• [ENTRIES SUPPLIED]:

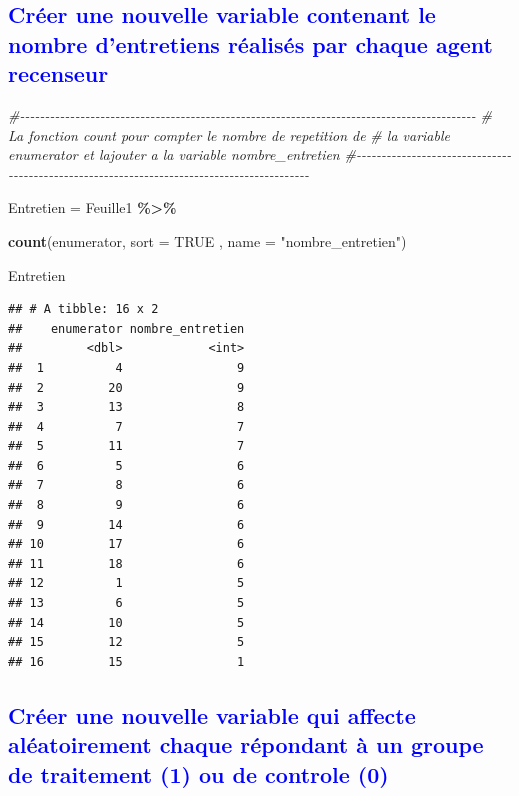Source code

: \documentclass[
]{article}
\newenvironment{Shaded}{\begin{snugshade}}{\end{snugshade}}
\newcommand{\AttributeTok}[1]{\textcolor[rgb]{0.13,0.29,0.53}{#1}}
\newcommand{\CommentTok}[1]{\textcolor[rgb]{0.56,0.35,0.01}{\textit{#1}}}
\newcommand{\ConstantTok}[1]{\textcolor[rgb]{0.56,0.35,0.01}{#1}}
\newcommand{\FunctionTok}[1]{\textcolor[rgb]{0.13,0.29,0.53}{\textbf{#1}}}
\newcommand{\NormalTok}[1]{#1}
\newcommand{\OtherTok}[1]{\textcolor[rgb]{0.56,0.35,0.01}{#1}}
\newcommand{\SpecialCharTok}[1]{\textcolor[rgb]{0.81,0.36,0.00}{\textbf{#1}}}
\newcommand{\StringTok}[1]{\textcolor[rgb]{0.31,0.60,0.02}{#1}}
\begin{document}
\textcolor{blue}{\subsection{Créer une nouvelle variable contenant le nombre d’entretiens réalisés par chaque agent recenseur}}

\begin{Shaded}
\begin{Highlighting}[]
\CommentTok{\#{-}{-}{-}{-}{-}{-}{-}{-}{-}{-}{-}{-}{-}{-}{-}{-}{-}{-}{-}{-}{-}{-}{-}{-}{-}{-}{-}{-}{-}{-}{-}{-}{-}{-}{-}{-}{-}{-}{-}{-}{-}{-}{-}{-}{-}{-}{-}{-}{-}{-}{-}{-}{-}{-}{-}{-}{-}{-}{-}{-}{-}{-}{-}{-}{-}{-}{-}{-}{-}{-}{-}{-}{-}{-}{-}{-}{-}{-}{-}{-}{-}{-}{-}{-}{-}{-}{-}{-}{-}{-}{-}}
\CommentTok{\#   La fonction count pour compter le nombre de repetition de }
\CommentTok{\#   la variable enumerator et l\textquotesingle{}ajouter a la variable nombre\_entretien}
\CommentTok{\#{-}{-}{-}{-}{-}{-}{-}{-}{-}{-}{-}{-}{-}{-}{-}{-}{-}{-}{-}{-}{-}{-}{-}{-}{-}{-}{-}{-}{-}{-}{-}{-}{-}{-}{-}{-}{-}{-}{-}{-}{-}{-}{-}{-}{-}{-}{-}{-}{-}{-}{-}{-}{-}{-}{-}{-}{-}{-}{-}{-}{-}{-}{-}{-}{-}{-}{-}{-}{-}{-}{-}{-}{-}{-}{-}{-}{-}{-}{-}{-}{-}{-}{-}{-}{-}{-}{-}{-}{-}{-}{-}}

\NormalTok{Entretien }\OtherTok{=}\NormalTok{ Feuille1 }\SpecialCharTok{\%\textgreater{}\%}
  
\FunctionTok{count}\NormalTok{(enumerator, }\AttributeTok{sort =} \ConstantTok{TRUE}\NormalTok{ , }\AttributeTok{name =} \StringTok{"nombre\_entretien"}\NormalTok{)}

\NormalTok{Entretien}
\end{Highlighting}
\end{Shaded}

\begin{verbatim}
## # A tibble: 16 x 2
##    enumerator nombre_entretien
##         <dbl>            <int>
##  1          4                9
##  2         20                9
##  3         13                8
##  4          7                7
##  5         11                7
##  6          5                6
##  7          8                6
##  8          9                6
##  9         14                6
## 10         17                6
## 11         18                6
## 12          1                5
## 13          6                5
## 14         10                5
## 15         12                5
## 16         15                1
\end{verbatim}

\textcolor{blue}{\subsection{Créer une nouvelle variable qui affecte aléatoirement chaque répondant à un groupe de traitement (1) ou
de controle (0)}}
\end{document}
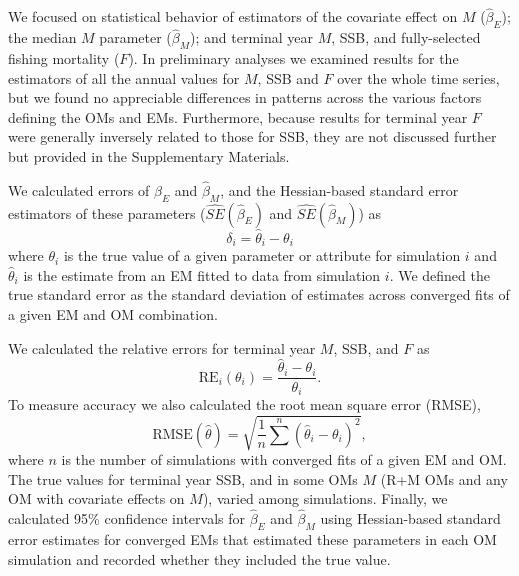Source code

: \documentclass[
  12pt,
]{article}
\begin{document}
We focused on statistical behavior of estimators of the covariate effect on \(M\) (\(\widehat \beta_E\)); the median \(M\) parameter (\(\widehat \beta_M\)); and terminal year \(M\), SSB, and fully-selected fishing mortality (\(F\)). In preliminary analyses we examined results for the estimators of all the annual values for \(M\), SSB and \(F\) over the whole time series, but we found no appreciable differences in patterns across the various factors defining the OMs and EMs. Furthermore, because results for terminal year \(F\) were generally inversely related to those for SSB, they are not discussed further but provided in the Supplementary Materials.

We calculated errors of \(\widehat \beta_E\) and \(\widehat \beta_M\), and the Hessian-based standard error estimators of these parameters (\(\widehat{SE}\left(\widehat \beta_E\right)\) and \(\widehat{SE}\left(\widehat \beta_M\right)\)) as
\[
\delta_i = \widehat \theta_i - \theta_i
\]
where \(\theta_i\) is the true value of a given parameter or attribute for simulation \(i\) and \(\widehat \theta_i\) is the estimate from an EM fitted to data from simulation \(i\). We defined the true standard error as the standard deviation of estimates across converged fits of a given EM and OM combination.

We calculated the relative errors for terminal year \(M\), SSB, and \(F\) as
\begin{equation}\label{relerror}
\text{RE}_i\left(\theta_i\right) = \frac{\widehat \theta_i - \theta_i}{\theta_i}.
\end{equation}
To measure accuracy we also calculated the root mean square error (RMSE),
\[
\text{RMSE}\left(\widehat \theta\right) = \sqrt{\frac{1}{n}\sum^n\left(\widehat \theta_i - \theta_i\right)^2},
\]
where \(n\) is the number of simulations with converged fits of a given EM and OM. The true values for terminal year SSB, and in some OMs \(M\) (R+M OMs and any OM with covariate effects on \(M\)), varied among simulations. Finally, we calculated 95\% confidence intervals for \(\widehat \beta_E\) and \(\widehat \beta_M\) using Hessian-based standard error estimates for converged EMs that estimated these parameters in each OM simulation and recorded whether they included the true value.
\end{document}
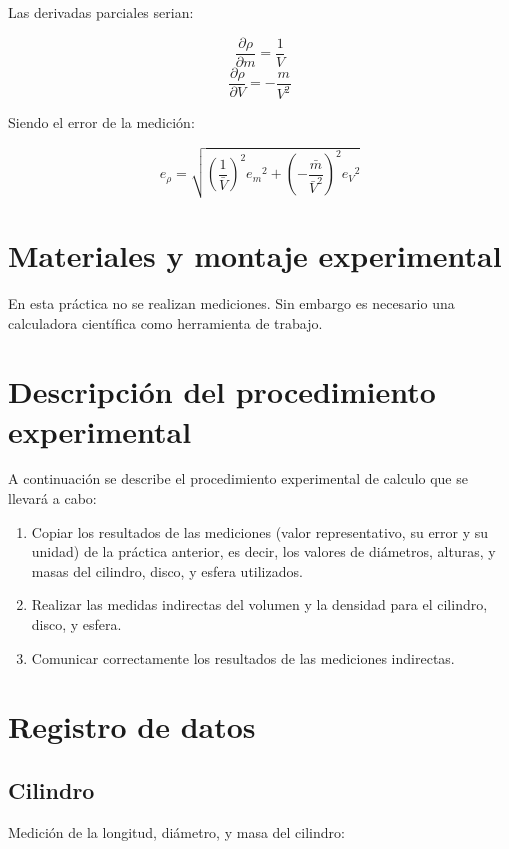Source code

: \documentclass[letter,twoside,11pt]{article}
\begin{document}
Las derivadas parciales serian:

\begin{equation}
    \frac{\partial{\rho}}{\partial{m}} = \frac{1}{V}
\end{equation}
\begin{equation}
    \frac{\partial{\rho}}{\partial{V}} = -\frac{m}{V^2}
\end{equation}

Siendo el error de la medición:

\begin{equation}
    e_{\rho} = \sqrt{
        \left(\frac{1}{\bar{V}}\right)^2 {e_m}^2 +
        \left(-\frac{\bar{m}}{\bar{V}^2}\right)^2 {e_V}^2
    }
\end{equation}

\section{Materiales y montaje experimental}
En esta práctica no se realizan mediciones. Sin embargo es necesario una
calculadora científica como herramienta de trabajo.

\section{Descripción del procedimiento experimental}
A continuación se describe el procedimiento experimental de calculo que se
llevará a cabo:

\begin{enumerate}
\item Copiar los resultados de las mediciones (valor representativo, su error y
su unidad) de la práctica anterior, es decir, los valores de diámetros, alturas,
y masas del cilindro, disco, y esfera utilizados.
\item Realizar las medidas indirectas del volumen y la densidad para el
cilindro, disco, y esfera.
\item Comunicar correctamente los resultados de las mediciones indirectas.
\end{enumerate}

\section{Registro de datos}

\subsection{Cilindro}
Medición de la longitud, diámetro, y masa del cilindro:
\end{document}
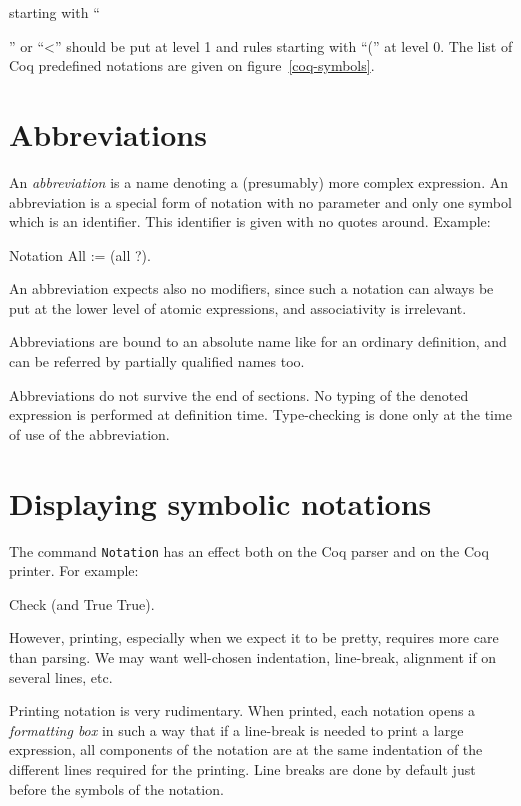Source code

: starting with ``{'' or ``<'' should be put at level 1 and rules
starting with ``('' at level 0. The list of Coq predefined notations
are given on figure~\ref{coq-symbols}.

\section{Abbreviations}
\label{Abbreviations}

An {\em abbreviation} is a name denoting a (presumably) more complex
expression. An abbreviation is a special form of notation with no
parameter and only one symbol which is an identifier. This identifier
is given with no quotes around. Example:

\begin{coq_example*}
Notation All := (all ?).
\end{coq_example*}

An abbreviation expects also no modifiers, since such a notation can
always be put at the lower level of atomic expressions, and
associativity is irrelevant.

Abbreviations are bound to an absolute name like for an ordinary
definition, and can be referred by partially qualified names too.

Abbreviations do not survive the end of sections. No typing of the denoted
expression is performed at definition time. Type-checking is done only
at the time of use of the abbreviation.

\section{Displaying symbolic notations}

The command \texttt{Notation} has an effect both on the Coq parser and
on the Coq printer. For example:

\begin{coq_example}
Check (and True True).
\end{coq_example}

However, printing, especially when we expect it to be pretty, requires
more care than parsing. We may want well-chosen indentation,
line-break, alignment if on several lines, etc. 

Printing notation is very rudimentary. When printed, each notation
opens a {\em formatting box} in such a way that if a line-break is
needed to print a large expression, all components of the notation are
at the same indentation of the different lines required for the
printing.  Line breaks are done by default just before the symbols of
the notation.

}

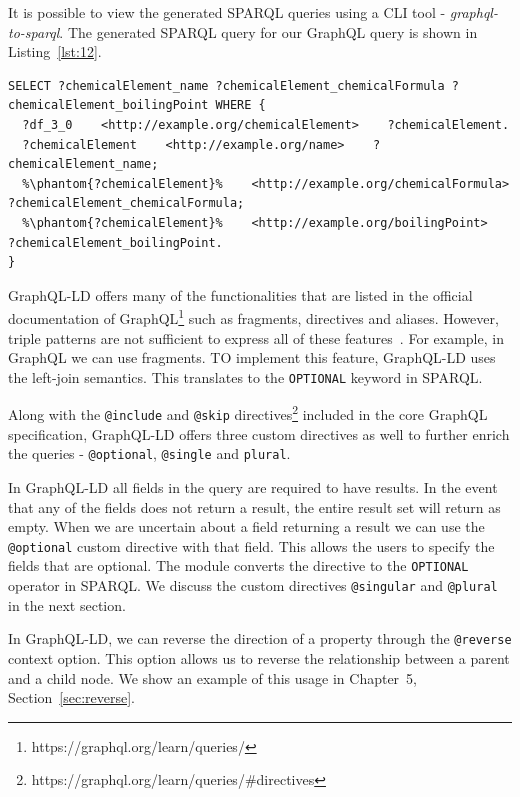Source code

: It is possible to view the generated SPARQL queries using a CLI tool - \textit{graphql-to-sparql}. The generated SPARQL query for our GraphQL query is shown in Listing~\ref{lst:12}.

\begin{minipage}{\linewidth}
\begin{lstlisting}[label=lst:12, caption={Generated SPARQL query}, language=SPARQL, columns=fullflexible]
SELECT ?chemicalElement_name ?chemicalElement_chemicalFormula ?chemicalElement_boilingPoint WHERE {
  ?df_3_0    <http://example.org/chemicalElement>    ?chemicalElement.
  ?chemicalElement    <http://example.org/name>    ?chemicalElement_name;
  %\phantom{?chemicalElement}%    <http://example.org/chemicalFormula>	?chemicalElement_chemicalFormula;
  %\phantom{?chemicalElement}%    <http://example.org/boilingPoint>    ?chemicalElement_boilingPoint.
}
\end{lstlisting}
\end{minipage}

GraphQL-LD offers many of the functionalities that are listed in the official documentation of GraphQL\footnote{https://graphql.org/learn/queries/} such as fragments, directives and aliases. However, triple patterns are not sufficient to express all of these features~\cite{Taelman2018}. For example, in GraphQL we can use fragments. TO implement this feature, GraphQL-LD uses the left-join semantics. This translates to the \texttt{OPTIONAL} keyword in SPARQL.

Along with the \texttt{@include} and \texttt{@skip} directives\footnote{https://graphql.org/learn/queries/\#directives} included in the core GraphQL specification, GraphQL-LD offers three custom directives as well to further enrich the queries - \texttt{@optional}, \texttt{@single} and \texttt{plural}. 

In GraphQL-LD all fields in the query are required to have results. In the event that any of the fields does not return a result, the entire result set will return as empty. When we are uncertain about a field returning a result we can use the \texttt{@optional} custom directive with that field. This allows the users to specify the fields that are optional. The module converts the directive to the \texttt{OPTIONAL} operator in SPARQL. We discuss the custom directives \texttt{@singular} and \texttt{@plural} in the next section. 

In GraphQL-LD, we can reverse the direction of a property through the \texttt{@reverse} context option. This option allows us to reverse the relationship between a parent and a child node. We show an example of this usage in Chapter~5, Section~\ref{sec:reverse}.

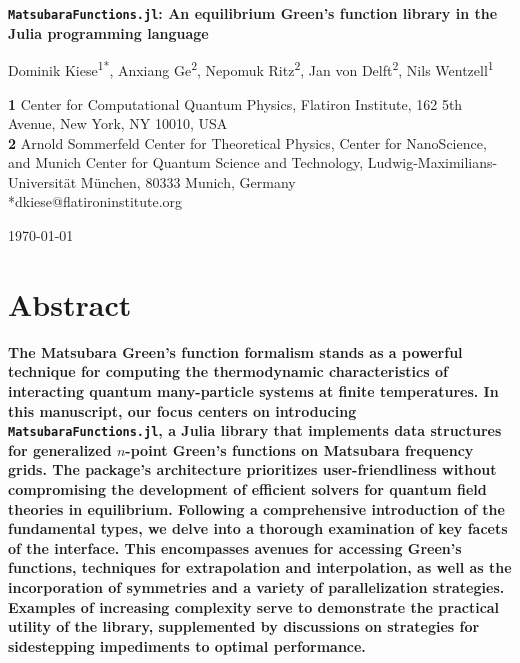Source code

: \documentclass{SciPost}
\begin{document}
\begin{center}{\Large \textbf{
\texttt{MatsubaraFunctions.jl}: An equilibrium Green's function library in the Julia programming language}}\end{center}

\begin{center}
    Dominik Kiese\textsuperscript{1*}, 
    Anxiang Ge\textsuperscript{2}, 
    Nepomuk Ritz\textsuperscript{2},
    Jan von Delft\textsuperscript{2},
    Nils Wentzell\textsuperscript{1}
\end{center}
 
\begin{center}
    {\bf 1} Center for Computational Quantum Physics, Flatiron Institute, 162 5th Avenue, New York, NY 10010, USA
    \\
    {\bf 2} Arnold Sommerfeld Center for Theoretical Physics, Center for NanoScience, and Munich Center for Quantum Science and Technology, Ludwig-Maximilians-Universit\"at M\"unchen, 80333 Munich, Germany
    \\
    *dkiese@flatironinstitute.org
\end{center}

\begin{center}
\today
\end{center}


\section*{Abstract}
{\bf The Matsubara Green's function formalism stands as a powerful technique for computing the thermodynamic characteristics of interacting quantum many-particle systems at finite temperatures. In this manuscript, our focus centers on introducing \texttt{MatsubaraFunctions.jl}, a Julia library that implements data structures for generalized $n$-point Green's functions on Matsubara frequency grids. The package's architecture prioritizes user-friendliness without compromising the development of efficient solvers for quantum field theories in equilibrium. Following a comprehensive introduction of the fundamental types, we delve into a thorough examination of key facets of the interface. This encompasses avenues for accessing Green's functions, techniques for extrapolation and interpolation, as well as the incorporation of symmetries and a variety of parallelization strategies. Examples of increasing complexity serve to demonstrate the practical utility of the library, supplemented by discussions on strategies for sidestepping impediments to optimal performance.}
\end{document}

• [ACTION ITEM]: Write out each line above containing "level".

• [WRITTEN ANSWER]:
: starting with ``{'' or ``<'' should be put at level 1 and rules
starting with ``('' at level 0. The list of Coq predefined notations
always be put at the lower level of atomic expressions, and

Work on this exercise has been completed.